Create a free profile to get unlimited access to exclusive videos, sweepstakes, and more!
Hostile planets like Mercury and Venus might tell us how life, uh, finds a way
Life as we know it has been the standard for seeking out anything that might be creeping around on other planets. Most organisms that intend to stay alive on Earth need oxygen, water, light and a certain temperature range to prevent getting frozen or fried. But wait.
Types of life as we never knew it have already been found on Earth. Some microorganisms can survive in pools of poison or lightless environments almost devoid of oxygen. Others don’t even need organics to survive. There are bacteria that gorge themselves on methane, so it is possible something similar is lurking in that the methane and ethane lakes of Saturn's moon Titan. This is hardly life as we know it. So would we really be that shocked if some distant planet spawned life as we don't know it?
Michael Way of NASA’s Goddard Institute for Space Studies and Alexis Rodriguez of the Planetary Science Institute believe we’ve been way too fast to discount Venus and even Mercury as having, or ever having had, life. Venus is toxic and both are scorching, aspects that defy the criteria we normally use to identify habitable environments. But what if our idea of a habitable planet means we are overlooking the must unlikely places for life to be hiding?If an inhospitable world like Venus had water in the past and could possibly have microbes in its atmosphere, that might affect how that we look for alien life in the future.
Everything goes back to the Jeff Goldblum quote heard around the world: “Life, uh…finds a way.”
“I think finding life on Venus would simply confirm what we already know about Earth,” Way, who co-authored a study published in Earth and Planetary Astrophysics, told SYFY WIRE. “If you give life enough time (in Earth’s case nearly 4 billion years), life will find a way to fill nearly every ecological niche on a planet.”
Most Earth life-forms need oxygen, water, and a cocktail of amino acids that link into the proteins which form DNA. You can’t just smash together proteins and expect life to emerge from that. Everything that organisms require to survive on this planet can be found here, since this is where that life crawled out of to begin with, and that does provide a basis for what we could expect when searching for aliens. The emphasis here is on could. What if life on some faraway planet came into being the same way, out of elements and compounds that all exist on that planet, but its (hypothetical) life-forms are nothing like we could ever imagine?

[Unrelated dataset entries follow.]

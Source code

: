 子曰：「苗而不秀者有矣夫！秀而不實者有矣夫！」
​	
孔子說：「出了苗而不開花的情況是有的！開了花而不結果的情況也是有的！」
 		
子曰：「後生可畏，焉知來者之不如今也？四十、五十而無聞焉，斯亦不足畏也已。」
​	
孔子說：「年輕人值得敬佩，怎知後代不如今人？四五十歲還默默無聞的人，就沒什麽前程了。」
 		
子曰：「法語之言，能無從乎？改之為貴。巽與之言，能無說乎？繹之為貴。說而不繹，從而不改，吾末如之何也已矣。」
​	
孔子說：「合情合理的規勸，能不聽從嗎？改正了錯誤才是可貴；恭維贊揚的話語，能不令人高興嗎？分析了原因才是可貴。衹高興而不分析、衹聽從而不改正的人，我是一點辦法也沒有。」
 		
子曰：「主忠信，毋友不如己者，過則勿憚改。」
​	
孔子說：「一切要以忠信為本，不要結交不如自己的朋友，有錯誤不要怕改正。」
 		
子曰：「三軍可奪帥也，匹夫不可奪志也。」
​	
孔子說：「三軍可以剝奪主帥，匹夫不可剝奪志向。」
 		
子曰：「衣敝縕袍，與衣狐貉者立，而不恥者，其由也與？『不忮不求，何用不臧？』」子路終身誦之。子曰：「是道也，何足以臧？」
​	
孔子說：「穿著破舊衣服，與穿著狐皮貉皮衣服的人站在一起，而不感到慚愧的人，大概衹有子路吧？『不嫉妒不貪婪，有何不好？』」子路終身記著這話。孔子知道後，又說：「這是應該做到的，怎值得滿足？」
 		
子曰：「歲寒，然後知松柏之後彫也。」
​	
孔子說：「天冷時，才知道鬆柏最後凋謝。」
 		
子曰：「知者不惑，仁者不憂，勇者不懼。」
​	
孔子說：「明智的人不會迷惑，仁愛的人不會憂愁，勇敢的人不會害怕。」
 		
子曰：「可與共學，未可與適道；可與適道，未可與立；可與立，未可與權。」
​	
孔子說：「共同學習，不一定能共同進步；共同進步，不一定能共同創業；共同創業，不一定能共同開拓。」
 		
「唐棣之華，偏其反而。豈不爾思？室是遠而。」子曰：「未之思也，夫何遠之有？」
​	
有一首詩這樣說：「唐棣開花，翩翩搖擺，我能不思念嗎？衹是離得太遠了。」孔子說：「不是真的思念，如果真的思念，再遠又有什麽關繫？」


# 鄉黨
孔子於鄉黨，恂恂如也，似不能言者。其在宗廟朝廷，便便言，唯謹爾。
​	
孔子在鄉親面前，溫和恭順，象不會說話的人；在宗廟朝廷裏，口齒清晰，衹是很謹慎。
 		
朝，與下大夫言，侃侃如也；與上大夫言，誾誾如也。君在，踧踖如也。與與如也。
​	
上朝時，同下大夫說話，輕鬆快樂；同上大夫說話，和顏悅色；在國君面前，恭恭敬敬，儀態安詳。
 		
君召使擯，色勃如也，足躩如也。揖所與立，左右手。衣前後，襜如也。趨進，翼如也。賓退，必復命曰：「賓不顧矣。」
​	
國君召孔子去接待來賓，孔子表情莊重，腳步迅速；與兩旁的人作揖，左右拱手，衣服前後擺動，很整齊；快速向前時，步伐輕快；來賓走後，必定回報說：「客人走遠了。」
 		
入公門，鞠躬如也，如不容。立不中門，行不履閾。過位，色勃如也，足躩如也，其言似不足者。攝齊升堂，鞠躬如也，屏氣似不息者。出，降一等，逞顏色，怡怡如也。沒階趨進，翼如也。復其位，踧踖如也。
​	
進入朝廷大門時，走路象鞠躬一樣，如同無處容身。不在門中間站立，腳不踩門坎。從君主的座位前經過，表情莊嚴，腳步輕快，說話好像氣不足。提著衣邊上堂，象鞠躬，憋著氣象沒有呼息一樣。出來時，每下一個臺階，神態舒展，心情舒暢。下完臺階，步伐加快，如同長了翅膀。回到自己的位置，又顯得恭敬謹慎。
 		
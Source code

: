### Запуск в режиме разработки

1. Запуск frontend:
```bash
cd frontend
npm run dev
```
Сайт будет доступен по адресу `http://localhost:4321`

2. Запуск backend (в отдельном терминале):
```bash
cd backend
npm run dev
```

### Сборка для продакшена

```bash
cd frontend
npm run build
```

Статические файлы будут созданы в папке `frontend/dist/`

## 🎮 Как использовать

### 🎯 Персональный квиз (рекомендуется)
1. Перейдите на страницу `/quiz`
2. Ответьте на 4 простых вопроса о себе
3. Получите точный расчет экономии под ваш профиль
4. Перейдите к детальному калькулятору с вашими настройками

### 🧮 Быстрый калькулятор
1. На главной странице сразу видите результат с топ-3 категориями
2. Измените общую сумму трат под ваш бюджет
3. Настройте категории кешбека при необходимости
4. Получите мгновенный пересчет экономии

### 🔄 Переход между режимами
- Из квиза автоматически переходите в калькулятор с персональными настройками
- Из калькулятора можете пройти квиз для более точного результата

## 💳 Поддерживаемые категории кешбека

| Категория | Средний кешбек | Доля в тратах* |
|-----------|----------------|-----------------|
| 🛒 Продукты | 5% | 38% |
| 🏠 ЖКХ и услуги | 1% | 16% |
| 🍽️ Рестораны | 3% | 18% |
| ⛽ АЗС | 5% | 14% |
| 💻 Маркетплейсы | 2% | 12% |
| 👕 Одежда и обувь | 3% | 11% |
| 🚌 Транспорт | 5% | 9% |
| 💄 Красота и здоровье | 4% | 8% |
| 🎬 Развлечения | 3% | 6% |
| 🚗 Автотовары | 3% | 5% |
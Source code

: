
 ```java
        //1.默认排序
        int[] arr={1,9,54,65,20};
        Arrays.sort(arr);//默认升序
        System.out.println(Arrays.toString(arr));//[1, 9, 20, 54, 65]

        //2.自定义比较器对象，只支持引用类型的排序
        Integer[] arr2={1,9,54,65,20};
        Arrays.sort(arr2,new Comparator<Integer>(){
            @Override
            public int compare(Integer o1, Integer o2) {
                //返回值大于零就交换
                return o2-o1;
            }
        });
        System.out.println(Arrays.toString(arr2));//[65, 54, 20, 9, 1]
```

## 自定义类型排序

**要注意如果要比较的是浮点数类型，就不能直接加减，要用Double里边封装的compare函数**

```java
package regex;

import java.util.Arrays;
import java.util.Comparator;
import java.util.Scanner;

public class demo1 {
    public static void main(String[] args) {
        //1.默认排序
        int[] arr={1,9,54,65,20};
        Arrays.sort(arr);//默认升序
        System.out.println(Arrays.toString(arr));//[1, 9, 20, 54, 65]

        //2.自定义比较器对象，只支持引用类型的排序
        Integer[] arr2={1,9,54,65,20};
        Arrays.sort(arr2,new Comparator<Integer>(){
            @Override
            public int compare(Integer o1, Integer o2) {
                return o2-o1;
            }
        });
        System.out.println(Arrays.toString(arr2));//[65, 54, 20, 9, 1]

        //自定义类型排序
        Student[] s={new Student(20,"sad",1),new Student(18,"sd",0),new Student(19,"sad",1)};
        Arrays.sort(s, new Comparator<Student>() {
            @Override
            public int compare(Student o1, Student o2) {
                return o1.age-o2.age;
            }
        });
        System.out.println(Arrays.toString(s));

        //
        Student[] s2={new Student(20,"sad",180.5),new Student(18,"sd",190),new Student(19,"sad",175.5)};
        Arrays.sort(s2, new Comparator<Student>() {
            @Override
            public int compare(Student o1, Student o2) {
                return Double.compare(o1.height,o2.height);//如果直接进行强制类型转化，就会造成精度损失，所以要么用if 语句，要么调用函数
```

“If microbes were ever found in the atmosphere of Venus. it would further bolster arguments for the robustness of evolutionary processes to find a way for life to persist even when a planet goes from a temperate state like modern Earth to a devastated world like Venus,” said Way. “It is possible so long as the transition is not too rapid so that evolution has time to adapt.”
Unadulterated chaos could best describe the early universe. Protoplanets and hunks of rock that would later become parts of these planets or go off on their own as asteroids or even rogue planets were smashing into each other with abandon. In the process of this constant head-butting and faceplanting, they also exchanged different compounds that are (at least on Earth) associated with life, like organics and volatiles. If there ever was water on Mercury or Venus, did it come from a close encounter with Earth or vice versa?
“The finding of numerous volatile-bearing surfaces on Mercury comprises one of the most critical discoveries by the MESSENGER (MErcury Surface Space ENvironment GEochemistry and Ranging) spacecraft,” Rodriguez said in a study he co-authored, published in Scientific Reports.
Mercury’s enormous Caloris basin, previously assumed to be formed by an unknown impact, was found by Rodriguez and his team to be two billion years older than the rest of the planet when they gave MESSENGER data another look. They now believe it was an enormous sinkhole that resulted from the collapse of mountains and other terrain, trapping volatiles and other compounds that might have been breeding grounds for primordial microbes. Water is one of these volatiles.
“The occurrence of these widespread chaotic terrains supports the existence of deep…volatile-rich upper crustal materials with supraregional distributions, which, regionally, underwent gradual and structurally controlled collapse,” Rodriguez said.
The question is whether life that supposedly adapted to an environment as brutal as Mercury’s would even need water. For now, the only living thing we know of that lives on another object in space are those tardigrades that spilled on the moon in a lander crash, and those micro-tourists flew over from Earth. That still doesn't mean Mercury or Venus are dead planets. There are Earth microbes that can survive killer radiation comparable to Mercury’s. While Way believes that the only life capable of surviving on Venus would also be microbial, such microbes might be floating around in its noxious clouds.
“Looking at the most robust life forms on Earth (extremophiles) makes it apparent that most of Venus is uninhabitable by nearly all life forms on Earth,” Way said. “That’s not to say that evolution could not find alternative pathways to success, but they are probably well beyond our current imagination. We need to go back and sample the atmosphere of Venus and see what we might find.”